WORK ITEM — Every line of the entries below that includes "Rescue" belongs in the answer, copied as written.
Segment Start: STORED DATA
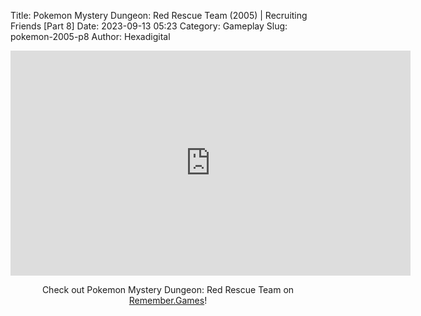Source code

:Title: Pokemon Mystery Dungeon: Red Rescue Team (2005) | Recruiting Friends [Part 8]
Date: 2023-09-13 05:23
Category: Gameplay
Slug: pokemon-2005-p8
Author: Hexadigital

<center><iframe src="https://www.youtube.com/embed/NW78C2ZL5Xw?feature=oembed" allow="accelerometer; autoplay; encrypted-media; gyroscope; picture-in-picture" width="640" height="360" frameborder="0"></iframe>

Check out Pokemon Mystery Dungeon: Red Rescue Team on [Remember.Games](https://remember.games/game/382/pokemon-mystery-dungeon-red-rescue-team/)!</center>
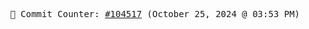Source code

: <p align="center">
    <samp>
        📮 Commit Counter: <a href="https://github.com/Javascript-void0/Javascript-void0/commits/main">#104517</a> (October 25, 2024 @ 03:53 PM)
    </samp>
</p>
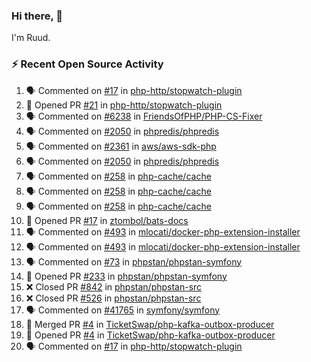 ### Hi there, 👋

I'm Ruud.
 
### :zap: Recent Open Source Activity

<!--START_SECTION:activity-->
1. 🗣 Commented on [#17](https://github.com/php-http/stopwatch-plugin/issues/17) in [php-http/stopwatch-plugin](https://github.com/php-http/stopwatch-plugin)
2. 💪 Opened PR [#21](https://github.com/php-http/stopwatch-plugin/pull/21) in [php-http/stopwatch-plugin](https://github.com/php-http/stopwatch-plugin)
3. 🗣 Commented on [#6238](https://github.com/FriendsOfPHP/PHP-CS-Fixer/issues/6238) in [FriendsOfPHP/PHP-CS-Fixer](https://github.com/FriendsOfPHP/PHP-CS-Fixer)
4. 🗣 Commented on [#2050](https://github.com/phpredis/phpredis/issues/2050) in [phpredis/phpredis](https://github.com/phpredis/phpredis)
5. 🗣 Commented on [#2361](https://github.com/aws/aws-sdk-php/issues/2361) in [aws/aws-sdk-php](https://github.com/aws/aws-sdk-php)
6. 🗣 Commented on [#2050](https://github.com/phpredis/phpredis/issues/2050) in [phpredis/phpredis](https://github.com/phpredis/phpredis)
7. 🗣 Commented on [#258](https://github.com/php-cache/cache/issues/258) in [php-cache/cache](https://github.com/php-cache/cache)
8. 🗣 Commented on [#258](https://github.com/php-cache/cache/issues/258) in [php-cache/cache](https://github.com/php-cache/cache)
9. 🗣 Commented on [#258](https://github.com/php-cache/cache/issues/258) in [php-cache/cache](https://github.com/php-cache/cache)
10. 💪 Opened PR [#17](https://github.com/ztombol/bats-docs/pull/17) in [ztombol/bats-docs](https://github.com/ztombol/bats-docs)
11. 🗣 Commented on [#493](https://github.com/mlocati/docker-php-extension-installer/issues/493) in [mlocati/docker-php-extension-installer](https://github.com/mlocati/docker-php-extension-installer)
12. 🗣 Commented on [#493](https://github.com/mlocati/docker-php-extension-installer/issues/493) in [mlocati/docker-php-extension-installer](https://github.com/mlocati/docker-php-extension-installer)
13. 🗣 Commented on [#73](https://github.com/phpstan/phpstan-symfony/issues/73) in [phpstan/phpstan-symfony](https://github.com/phpstan/phpstan-symfony)
14. 💪 Opened PR [#233](https://github.com/phpstan/phpstan-symfony/pull/233) in [phpstan/phpstan-symfony](https://github.com/phpstan/phpstan-symfony)
15. ❌ Closed PR [#842](https://github.com/phpstan/phpstan-src/pull/842) in [phpstan/phpstan-src](https://github.com/phpstan/phpstan-src)
16. ❌ Closed PR [#526](https://github.com/phpstan/phpstan-src/pull/526) in [phpstan/phpstan-src](https://github.com/phpstan/phpstan-src)
17. 🗣 Commented on [#41765](https://github.com/symfony/symfony/issues/41765) in [symfony/symfony](https://github.com/symfony/symfony)
18. 🎉 Merged PR [#4](https://github.com/TicketSwap/php-kafka-outbox-producer/pull/4) in [TicketSwap/php-kafka-outbox-producer](https://github.com/TicketSwap/php-kafka-outbox-producer)
19. 💪 Opened PR [#4](https://github.com/TicketSwap/php-kafka-outbox-producer/pull/4) in [TicketSwap/php-kafka-outbox-producer](https://github.com/TicketSwap/php-kafka-outbox-producer)
20. 🗣 Commented on [#17](https://github.com/php-http/stopwatch-plugin/issues/17) in [php-http/stopwatch-plugin](https://github.com/php-http/stopwatch-plugin)
<!--END_SECTION:activity-->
Segment End: STORED DATA
COMPLETED TASK —
:Title: Pokemon Mystery Dungeon: Red Rescue Team (2005) | Recruiting Friends [Part 8]
Check out Pokemon Mystery Dungeon: Red Rescue Team on [Remember.Games](https://remember.games/game/382/pokemon-mystery-dungeon-red-rescue-team/)!</center>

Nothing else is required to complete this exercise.